The mere-exposure effect is an important consideration for artists and creative people who want to create the unknown. And for photographers in particular, it’s even more important. We take bits from the real world, interpret and reproduce them as something new–as a new way of seeing. Or, at least that's what most of us want to do–if we can take our creative side seriously enough, and not settle for what we've seen, or felt, or experienced a million times. For us, that’s the question, when we like what we have created, is it because of an emotional process, an inner growth, a divulging of humankind’s secrets, a new perspective? Or… is it just familiar?

By JD Hancock
Photo by JD Hancock

“Good Art”

“Good” art isn’t familiar. It can’t be. “Good” art always goes somewhere new, always does something unexpected, always furthers the conversation in some way, however subtle. So it goes without saying, regardless of technical proficiency, not all photography is “good art”–or even “mediocre art”. In fact, technical proficiency has almost nothing to do with it. Like all mediums, photography exists on a continuum, from visceral and exploratory, to repetitive and practical.

It’s the repetitive and practical that most of us today do. Often myself included. It’s practical in that it is to an end. It’s practical because sometimes it must follow a formula of sorts, sometimes it must fill a specific need. Portrait painters at the turn of the 20th century were decrying photography as anything but art for reasons very much like this.

But the conversation has evolved since then and it seems a more holistic view of art and craft has mostly prevailed in common thought, thankfully. A painter might spend all day painting clean white walls, then go home to form the most intricate combinations of traditionally conflicting colors and shapes. She is free to see herself as an artist, and to use all of her free time like one. A photographer might spend much of her time replicating what ‘works’ for people who have paid her to do so, and the rest of the time she might be diligently trying to ferret out her creative golden calves and destroy them.

By JD Hancock
Photo by JD Hancock

Saving the Artists

We accept that this continuum exists, or our artists will keep ‘starving'. The practical skills acquired by an artist don’t need to be shackled only to the artist’s own intention. Though ‘employment’ has often be thought of as a jail cell to the artist, the ideal of doing nothing but creating art is also a form of bondage. If you know how to manipulate light, scene and subject to say something, ‘employment’ could offer untold opportunities to know what you want to say. Even if that means repeating someone else's script a lot in the meantime.

The question is, when you know what you want to say, what you want to create, will it be what everyone else wants to create too? Will it be familiar?

Life is a journey, ever evolving. Inspirations, connections, personal truth, they’re all born in the course of this pursuit we call ‘life’. Art is about life. Art cannot be life, or else your art might just be a constant loop of self referentials, easily failing to take part in the global conversation, to which artists contribute deeply, but who are not the sole contributors.

By JD Hancock
Photo by JD Hancock

Owning It

Some people will find a path that inspires them, and demands that they focus on only their art. These artists aren’t to be bemoaned or envied–their creative path comes with trade-offs just like any creative path. However, to hold this as an ideal which is so sacred that no “lesser” attempts should be entertained is a tragic misstep. One’s ability and willingness to produce something familiar on behalf of someone else makes no intrinsic statements about one’s willingness, ability and desire to strive after what is unfamiliar.

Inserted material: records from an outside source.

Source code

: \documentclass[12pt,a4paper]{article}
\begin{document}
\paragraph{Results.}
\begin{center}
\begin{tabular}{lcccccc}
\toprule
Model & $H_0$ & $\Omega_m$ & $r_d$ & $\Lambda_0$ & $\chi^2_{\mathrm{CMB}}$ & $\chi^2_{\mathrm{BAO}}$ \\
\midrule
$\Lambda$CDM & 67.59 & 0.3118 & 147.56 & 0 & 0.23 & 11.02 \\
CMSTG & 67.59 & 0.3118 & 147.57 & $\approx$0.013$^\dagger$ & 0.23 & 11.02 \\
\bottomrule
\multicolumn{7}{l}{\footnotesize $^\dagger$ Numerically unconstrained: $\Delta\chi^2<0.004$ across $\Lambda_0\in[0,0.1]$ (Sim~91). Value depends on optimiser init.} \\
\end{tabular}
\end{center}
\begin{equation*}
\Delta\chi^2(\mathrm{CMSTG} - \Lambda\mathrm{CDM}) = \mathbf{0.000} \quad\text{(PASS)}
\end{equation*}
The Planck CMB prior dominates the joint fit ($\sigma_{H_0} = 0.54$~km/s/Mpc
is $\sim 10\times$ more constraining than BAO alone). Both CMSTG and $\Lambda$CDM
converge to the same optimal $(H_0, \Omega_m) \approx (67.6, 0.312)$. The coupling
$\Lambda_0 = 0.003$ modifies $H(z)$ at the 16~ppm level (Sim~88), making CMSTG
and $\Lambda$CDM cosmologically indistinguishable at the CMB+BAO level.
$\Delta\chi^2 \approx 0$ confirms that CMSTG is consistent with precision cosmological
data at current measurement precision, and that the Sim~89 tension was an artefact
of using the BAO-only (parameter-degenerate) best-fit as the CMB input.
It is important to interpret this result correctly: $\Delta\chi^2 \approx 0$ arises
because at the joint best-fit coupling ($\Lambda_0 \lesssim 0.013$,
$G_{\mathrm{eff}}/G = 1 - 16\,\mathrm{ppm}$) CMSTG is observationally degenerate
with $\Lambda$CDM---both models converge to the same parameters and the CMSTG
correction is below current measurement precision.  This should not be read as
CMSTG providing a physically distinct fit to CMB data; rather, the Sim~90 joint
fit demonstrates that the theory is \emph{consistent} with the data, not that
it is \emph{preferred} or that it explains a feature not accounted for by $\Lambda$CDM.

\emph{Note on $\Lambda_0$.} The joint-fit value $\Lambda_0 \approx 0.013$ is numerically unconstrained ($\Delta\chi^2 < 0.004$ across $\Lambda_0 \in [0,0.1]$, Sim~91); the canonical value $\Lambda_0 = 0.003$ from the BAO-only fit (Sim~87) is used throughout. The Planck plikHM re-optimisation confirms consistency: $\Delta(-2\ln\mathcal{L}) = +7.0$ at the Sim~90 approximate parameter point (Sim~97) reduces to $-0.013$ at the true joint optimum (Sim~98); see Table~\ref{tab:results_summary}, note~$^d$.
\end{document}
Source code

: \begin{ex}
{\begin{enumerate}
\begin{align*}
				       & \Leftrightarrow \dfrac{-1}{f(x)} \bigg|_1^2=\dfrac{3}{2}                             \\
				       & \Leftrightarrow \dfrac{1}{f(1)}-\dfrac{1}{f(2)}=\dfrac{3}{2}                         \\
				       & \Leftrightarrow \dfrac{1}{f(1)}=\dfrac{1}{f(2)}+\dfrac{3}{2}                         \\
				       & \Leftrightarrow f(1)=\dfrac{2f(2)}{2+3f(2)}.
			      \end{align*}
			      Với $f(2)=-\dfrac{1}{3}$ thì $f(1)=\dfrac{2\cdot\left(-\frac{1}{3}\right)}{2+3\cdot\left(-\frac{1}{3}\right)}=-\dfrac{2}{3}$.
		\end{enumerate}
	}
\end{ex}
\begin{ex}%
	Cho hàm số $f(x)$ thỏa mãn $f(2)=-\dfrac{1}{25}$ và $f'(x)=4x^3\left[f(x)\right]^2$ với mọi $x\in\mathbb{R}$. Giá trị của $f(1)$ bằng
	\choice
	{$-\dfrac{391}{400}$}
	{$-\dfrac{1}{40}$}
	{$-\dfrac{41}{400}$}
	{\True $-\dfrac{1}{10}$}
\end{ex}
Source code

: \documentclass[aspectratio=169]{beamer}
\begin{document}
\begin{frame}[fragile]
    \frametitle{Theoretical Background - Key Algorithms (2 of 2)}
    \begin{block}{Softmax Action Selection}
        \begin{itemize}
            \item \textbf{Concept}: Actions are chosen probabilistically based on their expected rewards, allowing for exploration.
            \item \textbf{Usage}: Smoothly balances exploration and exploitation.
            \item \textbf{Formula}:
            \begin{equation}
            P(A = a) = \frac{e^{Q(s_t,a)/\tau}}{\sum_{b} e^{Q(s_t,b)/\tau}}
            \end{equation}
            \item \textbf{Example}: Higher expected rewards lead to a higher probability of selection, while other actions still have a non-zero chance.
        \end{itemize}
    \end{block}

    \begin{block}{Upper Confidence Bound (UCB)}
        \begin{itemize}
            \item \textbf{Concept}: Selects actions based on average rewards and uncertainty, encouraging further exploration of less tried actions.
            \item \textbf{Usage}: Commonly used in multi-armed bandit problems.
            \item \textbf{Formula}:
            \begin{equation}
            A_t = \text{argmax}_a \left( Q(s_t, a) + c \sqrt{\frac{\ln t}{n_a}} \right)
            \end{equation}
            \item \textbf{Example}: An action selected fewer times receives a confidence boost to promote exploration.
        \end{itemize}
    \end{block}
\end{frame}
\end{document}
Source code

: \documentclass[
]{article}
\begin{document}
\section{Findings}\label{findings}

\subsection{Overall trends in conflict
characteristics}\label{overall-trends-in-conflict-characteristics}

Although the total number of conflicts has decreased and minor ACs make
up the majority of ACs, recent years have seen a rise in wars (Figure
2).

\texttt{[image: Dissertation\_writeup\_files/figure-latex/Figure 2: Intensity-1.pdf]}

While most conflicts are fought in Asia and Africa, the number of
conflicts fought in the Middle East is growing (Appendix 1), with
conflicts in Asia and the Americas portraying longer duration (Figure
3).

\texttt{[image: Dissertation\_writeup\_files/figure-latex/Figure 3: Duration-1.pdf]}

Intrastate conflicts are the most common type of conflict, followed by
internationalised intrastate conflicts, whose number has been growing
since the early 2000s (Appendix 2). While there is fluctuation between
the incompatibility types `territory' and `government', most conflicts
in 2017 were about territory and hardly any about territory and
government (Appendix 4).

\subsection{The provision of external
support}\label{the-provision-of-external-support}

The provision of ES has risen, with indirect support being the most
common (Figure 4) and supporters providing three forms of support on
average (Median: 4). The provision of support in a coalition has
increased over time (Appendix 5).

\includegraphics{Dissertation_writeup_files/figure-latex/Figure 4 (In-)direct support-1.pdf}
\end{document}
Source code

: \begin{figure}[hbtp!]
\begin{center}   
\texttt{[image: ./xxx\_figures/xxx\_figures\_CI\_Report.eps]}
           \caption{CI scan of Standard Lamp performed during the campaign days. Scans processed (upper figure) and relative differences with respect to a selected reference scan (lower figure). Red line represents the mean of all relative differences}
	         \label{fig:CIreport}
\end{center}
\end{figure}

I urge you to be as practical as you must with your skills and talents. But I also urge you to own your creative side, to make it a visible part of who you are, to seek what is unfamiliar. Not just what is unfamiliar to the world at large, but what is unfamiliar to you, to your soul, to your sense of creativity. It’s in unfamiliarity that we meet the unknown parts of our being. It’s in the attempt to see new angles and perspectives on the Great Conversation of Life that we find meaning and have a real chance at making this world a better place.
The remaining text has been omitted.